Only one stretch of the data below is wanted: the lines starting at the one with "In this project, I was" and ending at the one with "## 🤝 Contributing", both included, given again exactly.
# # # # #
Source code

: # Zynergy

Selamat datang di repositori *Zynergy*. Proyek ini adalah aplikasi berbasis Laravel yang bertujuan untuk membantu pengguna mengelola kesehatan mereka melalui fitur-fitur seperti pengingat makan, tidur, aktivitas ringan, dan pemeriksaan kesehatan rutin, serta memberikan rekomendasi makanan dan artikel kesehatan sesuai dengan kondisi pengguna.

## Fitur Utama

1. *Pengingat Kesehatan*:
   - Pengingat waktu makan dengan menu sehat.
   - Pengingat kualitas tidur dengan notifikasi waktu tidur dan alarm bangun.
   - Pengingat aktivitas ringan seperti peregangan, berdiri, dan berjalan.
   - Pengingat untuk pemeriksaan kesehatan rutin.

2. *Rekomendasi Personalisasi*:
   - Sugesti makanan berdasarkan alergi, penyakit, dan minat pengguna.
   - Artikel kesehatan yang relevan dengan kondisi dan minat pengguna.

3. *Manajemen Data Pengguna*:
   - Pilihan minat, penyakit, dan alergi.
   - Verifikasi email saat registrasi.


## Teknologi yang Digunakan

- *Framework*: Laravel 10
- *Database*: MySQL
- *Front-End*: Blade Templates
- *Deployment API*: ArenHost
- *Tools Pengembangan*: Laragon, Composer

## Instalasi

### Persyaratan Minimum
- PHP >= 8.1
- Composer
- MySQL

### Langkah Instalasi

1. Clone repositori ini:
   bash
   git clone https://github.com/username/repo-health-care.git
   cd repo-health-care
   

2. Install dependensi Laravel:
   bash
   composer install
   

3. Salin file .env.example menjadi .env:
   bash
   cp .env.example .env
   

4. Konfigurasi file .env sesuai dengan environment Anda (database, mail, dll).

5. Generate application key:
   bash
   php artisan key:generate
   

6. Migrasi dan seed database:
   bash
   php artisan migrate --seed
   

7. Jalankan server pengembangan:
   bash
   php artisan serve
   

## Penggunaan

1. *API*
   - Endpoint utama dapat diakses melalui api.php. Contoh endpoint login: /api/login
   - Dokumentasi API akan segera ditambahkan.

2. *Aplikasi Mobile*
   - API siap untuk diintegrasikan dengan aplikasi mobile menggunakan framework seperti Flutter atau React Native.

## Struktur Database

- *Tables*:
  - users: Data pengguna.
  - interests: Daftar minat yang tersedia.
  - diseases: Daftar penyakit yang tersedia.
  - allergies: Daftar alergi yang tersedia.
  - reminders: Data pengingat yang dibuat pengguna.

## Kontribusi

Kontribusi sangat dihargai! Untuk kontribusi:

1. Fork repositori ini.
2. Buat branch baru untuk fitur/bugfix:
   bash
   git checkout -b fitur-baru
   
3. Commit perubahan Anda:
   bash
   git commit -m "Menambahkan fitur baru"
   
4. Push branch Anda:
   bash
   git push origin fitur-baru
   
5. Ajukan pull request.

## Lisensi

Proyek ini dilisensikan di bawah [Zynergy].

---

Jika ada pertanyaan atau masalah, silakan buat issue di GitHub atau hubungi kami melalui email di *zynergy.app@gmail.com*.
# # # # #
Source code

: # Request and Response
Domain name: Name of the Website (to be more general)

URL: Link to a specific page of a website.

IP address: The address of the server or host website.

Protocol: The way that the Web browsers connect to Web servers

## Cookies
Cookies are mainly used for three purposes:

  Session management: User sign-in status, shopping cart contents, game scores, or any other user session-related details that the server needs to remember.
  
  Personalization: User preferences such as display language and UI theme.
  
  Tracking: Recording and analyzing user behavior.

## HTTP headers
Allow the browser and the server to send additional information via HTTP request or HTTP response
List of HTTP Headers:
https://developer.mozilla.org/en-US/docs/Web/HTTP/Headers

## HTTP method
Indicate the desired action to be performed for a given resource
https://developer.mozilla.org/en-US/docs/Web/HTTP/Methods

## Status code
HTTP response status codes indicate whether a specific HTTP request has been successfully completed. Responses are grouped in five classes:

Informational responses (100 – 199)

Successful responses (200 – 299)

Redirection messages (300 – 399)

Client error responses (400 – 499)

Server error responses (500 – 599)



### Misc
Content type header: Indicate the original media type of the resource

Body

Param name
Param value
# # # # #
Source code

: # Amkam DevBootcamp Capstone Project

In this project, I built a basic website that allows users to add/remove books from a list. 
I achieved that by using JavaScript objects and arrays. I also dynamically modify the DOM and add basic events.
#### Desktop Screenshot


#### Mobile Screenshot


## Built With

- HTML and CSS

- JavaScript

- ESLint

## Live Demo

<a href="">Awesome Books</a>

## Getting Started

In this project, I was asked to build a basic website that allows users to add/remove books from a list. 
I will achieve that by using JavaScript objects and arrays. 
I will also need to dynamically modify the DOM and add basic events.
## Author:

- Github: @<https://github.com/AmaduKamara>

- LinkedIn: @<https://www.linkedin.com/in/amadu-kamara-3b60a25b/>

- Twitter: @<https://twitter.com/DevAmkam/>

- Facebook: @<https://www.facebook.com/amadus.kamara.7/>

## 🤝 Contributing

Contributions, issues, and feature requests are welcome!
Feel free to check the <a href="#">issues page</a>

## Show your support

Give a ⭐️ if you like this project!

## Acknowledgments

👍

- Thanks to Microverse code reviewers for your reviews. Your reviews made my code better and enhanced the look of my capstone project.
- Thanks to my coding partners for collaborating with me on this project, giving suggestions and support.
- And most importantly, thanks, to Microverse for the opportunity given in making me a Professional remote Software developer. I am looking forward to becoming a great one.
# # # # #
SOLUTION TO THIS PROBLEM
In this project, I was asked to build a basic website that allows users to add/remove books from a list. 
I will achieve that by using JavaScript objects and arrays. 
I will also need to dynamically modify the DOM and add basic events.
## Author:

- Github: @<https://github.com/AmaduKamara>

- LinkedIn: @<https://www.linkedin.com/in/amadu-kamara-3b60a25b/>

- Twitter: @<https://twitter.com/DevAmkam/>

- Facebook: @<https://www.facebook.com/amadus.kamara.7/>

## 🤝 Contributing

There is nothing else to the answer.